Wed Sep 8 16:57:36 UTC 2004

This is to announce the Sept 8th release of my Sanskrit computational
linguistics platform,
available at http://pauillac.inria.fr/~huet/SKT/
The verbal morphology is now complete, for the present system (present,
imperfect,
optative, imperative), passive, perfect, future and aorist.

This may be tested at
http://pauillac.inria.fr/~huet/SKT/DICO/grammar.html
where you submit the root (in Velthuis transliteration form) and the
present class.
E.g.: bhuu 1, as 2, m.rj 2, han 2, haa 3, hu 3, daa 4, su 5, p.r 6, yuj
7, k.r 8, j~naa 9,
namas 10, etc.

Conversely, a lemmatiser (at
http://pauillac.inria.fr/~huet/SKT/DICO/index.html#stemmer)
attempts to tag inflected words.
Try for instance apibat, akaar.siit, dudoha, vaahyate, etc (clicking on
Verb).

An experimental segmenter/tagger is also available. It will segment
simple sentences, verb final, such as maarjaarodugdha.mpibati,
analysing the required sandhi.
In tagger mode, it gives a shallow parsing of the sentence or phrase,
linking to the
dictionary.
It may be used for instance to tag verb forms with preverbs, such as
utti.s.tha,
and to decompose compounds. It is able to correctly analyse forms such
as
ihehi (iha-aa-ihi = come here), and adhiiye (I learn, with sandhi
duplicating the i).

The current syntax of recognized phrases is N*.(1+V) with V=(P+1).R
that is a list of noun forms followed optionally with a verb, where a
verb is optionally a
preverb followed with a root form; the current set P of prefixes is:
ati, adhi, adhyava, anu, anuparaa, anupra, anuvi, anta.h, apa, apaa,
api,
abhi, abhini, abhipra, abhivi, abhisam, abhyava, abhyaa, abhyut,
abhyupa,
ava, aa, ut, udaa, upa, upani, upasam, upaa, upaadhi, tira.h, ni, ni.h,
nirava, niraa, paraa, pari, parini, parisam, paryupa, pi, pura.h, pra,
prati, pratini, prativi, pratisam, pratyaa, pratyut, prani, pravi,
pravyaa, praa, vi, vini, vini.h, viparaa, vipari, vipra, vyati, vyapa,
vyava, vyaa, vyut, sa, sa.mni, sa.mpra, sa.mprati, sa.mpravi, sa"mvi,
sam, samava, samaa, samut, samudaa, samudvi, samupa.

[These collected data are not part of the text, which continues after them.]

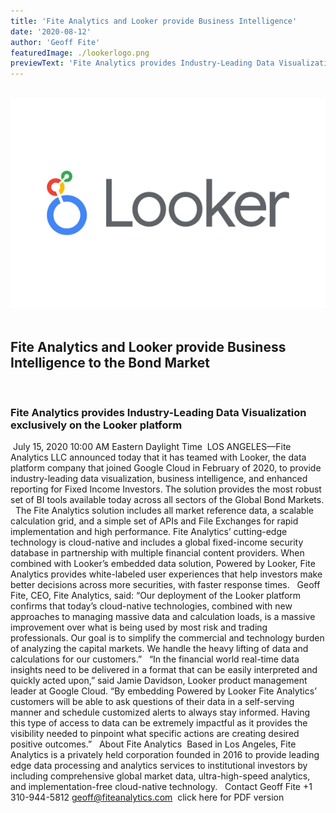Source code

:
```yaml
---
title: 'Fite Analytics and Looker provide Business Intelligence'
date: '2020-08-12'
author: 'Geoff Fite'
featuredImage: ./lookerlogo.png
previewText: 'Fite Analytics provides Industry-Leading Data Visualization exclusively on the Looker platform'
---
```

​
![](lookerlogo.png)
​
## Fite Analytics and Looker provide Business Intelligence to the Bond Market
​
### Fite Analytics provides Industry-Leading Data Visualization exclusively on the Looker platform
​
July 15, 2020 10:00 AM Eastern Daylight Time
​
LOS ANGELES—Fite Analytics LLC announced today that it has teamed with Looker, the data platform company that joined Google Cloud in February of 2020, to provide industry-leading data visualization, business intelligence, and enhanced reporting for Fixed Income Investors. The solution provides the most robust set of BI tools available today across all sectors of the Global Bond Markets.
​
​
The Fite Analytics solution includes all market reference data, a scalable calculation grid, and a simple set of APIs and File Exchanges for rapid implementation and high performance. Fite Analytics’ cutting-edge technology is cloud-native and includes a global fixed-income security database in partnership with multiple financial content providers. When combined with Looker’s embedded data solution, Powered by Looker, Fite Analytics provides white-labeled user experiences that help investors make better decisions across more securities, with faster response times.
​
​
Geoff Fite, CEO, Fite Analytics, said: “Our deployment of the Looker platform confirms that today’s cloud-native technologies, combined with new approaches to managing massive data and calculation loads, is a massive improvement over what is being used by most risk and trading professionals. Our goal is to simplify the commercial and technology burden of analyzing the capital markets. We handle the heavy lifting of data and calculations for our customers.”
​
​
“In the financial world real-time data insights need to be delivered in a format that can be easily interpreted and quickly acted upon,” said Jamie Davidson, Looker product management leader at Google Cloud. “By embedding Powered by Looker Fite Analytics’ customers will be able to ask questions of their data in a self-serving manner and schedule customized alerts to always stay informed. Having this type of access to data can be extremely impactful as it provides the visibility needed to pinpoint what specific actions are creating desired positive outcomes.”
​
​
About Fite Analytics
​
Based in Los Angeles, Fite Analytics is a privately held corporation founded in 2016 to provide leading edge data processing and analytics services to institutional investors by including comprehensive global market data, ultra-high-speed analytics, and implementation-free cloud-native technology.
​
​
Contact
Geoff Fite
+1 310-944-5812
geoff@fiteanalytics.com
​
click here for PDF version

Full lists of declined forms are available as downloadable free
linguistic resources.
The first one comprises 135,000 declined nouns (it includes pronouns,
numbers, participles,
particles and undeclinable forms such as absolutive and infinitive
forms). The second one
comprises 74,000 conjugated root forms. These data bases are available
in pdf format and
XML (given with a DTD).

This work is still in a very preliminary form, since it has not been
tested yet on real
corpus. I beg the indulgence of the reader, since many mistakes and
omissions remain.
He is kindly requested to report them to me.
Secondary conjugations are not systematically generated, they are
included only if
explicitly reported in the dictionary. Aorist forms are also included
on need, I did
not attempt to generate all forms given in Whitney roots. Also
participles, infinitives,
periphrastic future and perfect, are not systematically generated.
Conditional and precative
are missing. On the other hand, I generally generate both active
(parasmaipada) and middle
(aatmanepada) forms, so report non attested forms only when they do not
make sense
semantically.

All these tools are available one click away from the Sanskrit
dictionary index, at
http://pauillac.inria.fr/~huet/SKT/DICO/
Enjoy

Gerard Huet